DATA FOR PROCESSING >>
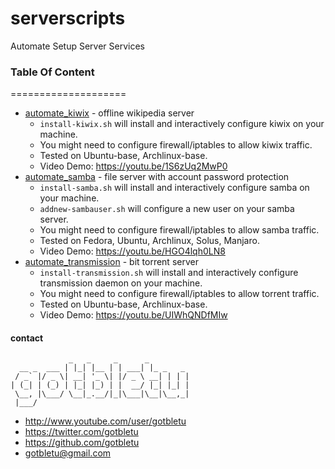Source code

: # serverscripts
Automate Setup Server Services

### Table Of Content
====================
* [automate_kiwix](/automate_kiwix) - offline wikipedia server
    - `install-kiwix.sh` will install and interactively configure kiwix on your machine.
    - You might need to configure firewall/iptables to allow kiwix traffic.
    - Tested on Ubuntu-base, Archlinux-base.
    - Video Demo: https://youtu.be/1S6zUq2MwP0
* [automate_samba](/automate_samba) - file server with account password protection
    - `install-samba.sh` will install and interactively configure samba on your machine.
    - `addnew-sambauser.sh` will configure a new user on your samba server.
    - You might need to configure firewall/iptables to allow samba traffic.
    - Tested on Fedora, Ubuntu, Archlinux, Solus, Manjaro.
    - Video Demo: https://youtu.be/HGO4lqh0LN8
* [automate_transmission](/automate_transmission) - bit torrent server
    - `install-transmission.sh` will install and interactively configure transmission daemon on your machine.
    - You might need to configure firewall/iptables to allow torrent traffic.
    - Tested on Ubuntu-base, Archlinux-base.
    - Video Demo: https://youtu.be/UIWhQNDfMIw

#### contact
                 _   _     _      _
      __ _  ___ | |_| |__ | | ___| |_ _   _
     / _` |/ _ \| __| '_ \| |/ _ \ __| | | |
    | (_| | (_) | |_| |_) | |  __/ |_| |_| |
     \__, |\___/ \__|_.__/|_|\___|\__|\__,_|
     |___/

- http://www.youtube.com/user/gotbletu
- https://twitter.com/gotbletu
- https://github.com/gotbletu
- gotbletu@gmail.com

WHAT TO DO >> In the entries above, find the line with "offline wikipedia server" and the line with "- Video Demo: https://youtu.be/1S6zUq2MwP0", then restate word for word both of them and every line between, with nothing more.

RESPONSE BOX >>
* [automate_kiwix](/automate_kiwix) - offline wikipedia server
    - `install-kiwix.sh` will install and interactively configure kiwix on your machine.
    - You might need to configure firewall/iptables to allow kiwix traffic.
    - Tested on Ubuntu-base, Archlinux-base.
    - Video Demo: https://youtu.be/1S6zUq2MwP0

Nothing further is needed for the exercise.